Surprising Signs of Depression: 4 Early Clues to Watch For

Young man sitting at his laptop looking bored.

Summer’s over, but COVID isn’t. And here we all still are, navigating uncharted, yet familiar, pandemic life and its added stress and worry. Sometimes it’s hard to remember a time when things were ‘normal’ and that can be downright depressing. 

So much has changed in the world around us, that the changes within us can seem relatively insignificant. 

“It’s difficult to recognize in yourself how you are feeling,” says Robert Althoff, MD, Ph.D., Acting Healthcare Service Leader for Psychiatry at the University of Vermont Health Network and Acting Chair of Psychiatry at UVM’s Larner College of Medicine. The onset of depression can take time: weeks, months, maybe even longer. 

“We live with ourselves everyday so we may not see a change over time,” he says, adding that it’s much more likely that people around you will notice these changes first and, hopefully, say something or check in to make sure everything is okay. 

Dr. Althoff points to four early warning signs of depression that you may not immediately recognize.

1. Up All Night, Sleep All Day 

Changes in your sleep patterns could be an indication of depression. Ask yourself these questions:

  • Am I having trouble falling asleep when I need to? 
  • Do I sleep too much? Too little? 
  • Am I nodding off in the middle of meetings?
  • Am I unable to get out of bed to get the kids to school or make it to work on time? 

If you answered yes to any of these now and wouldn’t have a few weeks, months or even a year or two ago, these changes are something to pay attention to. 

2. Not Interested 

Another warning sign is a lack of interest in things that used to bring you joy. Everyone’s interests may change over time, or get replaced with other things, but if you find yourself no longer interested in most activities that you used to enjoy, this could be a sign that you are depressed. 

3. A Short Fuse 

If you’re experiencing depression, you may notice changes in your mood and resiliency. Frustrations and irritations may feel more pronounced and less manageable than you remember. Ask yourself: 

  • Do I feel increasingly irritable? 
  • Do I snap at people I care about, like family or co-workers? 
  • Am I bothered by seemingly small things? Do small annoyances trigger feelings of intense anger? 
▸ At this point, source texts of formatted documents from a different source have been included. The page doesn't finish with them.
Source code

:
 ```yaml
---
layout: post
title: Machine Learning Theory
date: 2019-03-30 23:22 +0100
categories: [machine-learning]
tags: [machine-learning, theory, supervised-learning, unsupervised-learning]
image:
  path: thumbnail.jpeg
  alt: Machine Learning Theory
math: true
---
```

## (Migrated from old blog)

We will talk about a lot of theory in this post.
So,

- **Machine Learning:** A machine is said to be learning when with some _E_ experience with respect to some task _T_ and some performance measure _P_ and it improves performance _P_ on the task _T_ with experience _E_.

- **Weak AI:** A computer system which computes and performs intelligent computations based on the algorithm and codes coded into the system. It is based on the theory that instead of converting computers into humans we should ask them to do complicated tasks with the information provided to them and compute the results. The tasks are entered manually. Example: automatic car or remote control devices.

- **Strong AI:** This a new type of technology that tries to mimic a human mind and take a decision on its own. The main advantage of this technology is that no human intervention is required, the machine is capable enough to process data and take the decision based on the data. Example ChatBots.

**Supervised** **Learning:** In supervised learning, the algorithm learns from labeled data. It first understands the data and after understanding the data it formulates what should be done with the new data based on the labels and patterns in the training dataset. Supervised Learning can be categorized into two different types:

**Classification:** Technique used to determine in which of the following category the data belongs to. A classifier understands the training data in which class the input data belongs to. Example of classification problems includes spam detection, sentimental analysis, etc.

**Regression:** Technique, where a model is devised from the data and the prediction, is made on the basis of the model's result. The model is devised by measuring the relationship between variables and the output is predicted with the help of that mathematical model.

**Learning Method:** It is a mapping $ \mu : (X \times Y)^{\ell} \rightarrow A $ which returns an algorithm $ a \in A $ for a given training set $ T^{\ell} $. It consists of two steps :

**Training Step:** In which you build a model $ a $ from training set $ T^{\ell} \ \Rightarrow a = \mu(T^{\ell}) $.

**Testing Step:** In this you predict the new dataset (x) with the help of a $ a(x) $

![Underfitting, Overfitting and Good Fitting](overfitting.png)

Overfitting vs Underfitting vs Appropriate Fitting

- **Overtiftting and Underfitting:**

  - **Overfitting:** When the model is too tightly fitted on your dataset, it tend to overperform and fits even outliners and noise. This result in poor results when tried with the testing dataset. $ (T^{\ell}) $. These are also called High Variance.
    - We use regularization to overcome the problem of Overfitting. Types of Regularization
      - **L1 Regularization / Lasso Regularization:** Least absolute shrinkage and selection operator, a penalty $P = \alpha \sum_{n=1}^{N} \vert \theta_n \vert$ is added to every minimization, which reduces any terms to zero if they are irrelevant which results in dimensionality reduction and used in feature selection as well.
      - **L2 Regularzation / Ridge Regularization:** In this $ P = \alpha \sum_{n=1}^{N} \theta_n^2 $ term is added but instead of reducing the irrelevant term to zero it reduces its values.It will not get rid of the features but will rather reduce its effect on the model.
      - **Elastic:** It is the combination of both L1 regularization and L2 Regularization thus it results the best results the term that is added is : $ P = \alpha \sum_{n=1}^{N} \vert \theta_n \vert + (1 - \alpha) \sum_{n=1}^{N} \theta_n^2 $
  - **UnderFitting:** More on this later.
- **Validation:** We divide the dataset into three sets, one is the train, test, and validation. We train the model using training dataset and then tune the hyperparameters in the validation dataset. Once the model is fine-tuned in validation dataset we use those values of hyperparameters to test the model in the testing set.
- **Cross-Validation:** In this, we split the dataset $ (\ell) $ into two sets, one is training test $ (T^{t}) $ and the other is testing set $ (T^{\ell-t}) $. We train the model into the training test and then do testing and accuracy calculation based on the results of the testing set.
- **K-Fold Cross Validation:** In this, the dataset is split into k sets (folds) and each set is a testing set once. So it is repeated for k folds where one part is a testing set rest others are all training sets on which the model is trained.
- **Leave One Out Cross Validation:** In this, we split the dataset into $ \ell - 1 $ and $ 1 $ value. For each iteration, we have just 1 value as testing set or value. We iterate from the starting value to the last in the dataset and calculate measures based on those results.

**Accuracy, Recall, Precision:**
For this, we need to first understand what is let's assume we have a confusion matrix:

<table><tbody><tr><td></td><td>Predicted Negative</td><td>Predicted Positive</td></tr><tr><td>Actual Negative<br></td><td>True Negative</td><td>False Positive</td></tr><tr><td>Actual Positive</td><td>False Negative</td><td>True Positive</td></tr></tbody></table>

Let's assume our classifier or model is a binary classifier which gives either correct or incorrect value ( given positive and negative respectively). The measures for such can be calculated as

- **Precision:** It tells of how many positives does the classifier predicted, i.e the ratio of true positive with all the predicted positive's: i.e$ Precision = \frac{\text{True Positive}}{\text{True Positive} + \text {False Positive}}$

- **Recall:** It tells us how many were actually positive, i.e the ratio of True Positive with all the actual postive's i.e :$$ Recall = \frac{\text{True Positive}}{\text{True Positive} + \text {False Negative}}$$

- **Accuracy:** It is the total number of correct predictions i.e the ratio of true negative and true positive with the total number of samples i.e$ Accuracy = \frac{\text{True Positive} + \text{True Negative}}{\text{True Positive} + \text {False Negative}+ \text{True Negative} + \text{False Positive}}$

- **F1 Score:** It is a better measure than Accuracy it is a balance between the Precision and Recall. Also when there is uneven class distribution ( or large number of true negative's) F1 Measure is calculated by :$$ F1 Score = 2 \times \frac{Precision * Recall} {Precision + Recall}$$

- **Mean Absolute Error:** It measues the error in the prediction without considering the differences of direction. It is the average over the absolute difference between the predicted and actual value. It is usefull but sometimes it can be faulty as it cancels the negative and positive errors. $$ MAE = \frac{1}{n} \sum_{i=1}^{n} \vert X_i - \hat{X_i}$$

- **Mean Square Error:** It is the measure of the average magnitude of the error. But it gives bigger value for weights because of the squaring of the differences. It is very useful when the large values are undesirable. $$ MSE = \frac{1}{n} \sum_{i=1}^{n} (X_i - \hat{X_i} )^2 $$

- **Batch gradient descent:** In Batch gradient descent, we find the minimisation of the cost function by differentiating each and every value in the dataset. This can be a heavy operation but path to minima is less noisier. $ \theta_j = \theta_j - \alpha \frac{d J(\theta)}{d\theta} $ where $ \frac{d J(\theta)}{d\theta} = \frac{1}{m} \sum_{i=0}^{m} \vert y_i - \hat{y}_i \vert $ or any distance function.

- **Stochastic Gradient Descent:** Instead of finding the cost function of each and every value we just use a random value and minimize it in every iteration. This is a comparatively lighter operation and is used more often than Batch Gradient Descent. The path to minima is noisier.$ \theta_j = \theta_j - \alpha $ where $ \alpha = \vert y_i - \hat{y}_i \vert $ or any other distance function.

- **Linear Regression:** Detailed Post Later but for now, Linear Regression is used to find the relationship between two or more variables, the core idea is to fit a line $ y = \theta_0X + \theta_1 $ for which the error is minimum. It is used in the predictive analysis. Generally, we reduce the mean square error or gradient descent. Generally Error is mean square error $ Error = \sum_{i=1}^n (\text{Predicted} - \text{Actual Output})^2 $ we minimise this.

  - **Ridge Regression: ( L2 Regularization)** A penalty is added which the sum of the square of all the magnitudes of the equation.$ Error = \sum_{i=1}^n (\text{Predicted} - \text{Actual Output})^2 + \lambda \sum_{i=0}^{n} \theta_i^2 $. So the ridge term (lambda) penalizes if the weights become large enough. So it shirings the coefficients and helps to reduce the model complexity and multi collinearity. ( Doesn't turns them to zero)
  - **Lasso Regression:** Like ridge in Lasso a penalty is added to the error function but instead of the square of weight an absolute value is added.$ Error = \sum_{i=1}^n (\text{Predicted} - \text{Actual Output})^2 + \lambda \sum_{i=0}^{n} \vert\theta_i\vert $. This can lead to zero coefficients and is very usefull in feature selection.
All of these feelings could be the onset of depression, especially if you feel differently than you have in the past. 

4. All By Myself 

When people feel worse and worse, they spend less time around others. Everybody needs time to themselves, but if you increasingly choose to be alone when you used to spend significant time with friends or family, it could be another warning sign. 

“None of these things by themselves are specific indicators,” Dr. Althoff says. “We look for these signs to run together, and if they do that’s when we start to get concerned.” 

Like most health-related problems, early intervention is best to avoid more serious issues, says Dr. Althoff. A first step is to contact your primary care provider who has resources and treatments available and will know how to proceed. 

If you are in crisis and need help NOW, call crisis services. If you need the number for crisis in your area, you can always call 211 or visit the 211 website

Always call 911 first if you or someone you love is experiencing a life-threatening medical emergency or may be a danger to themselves or someone else.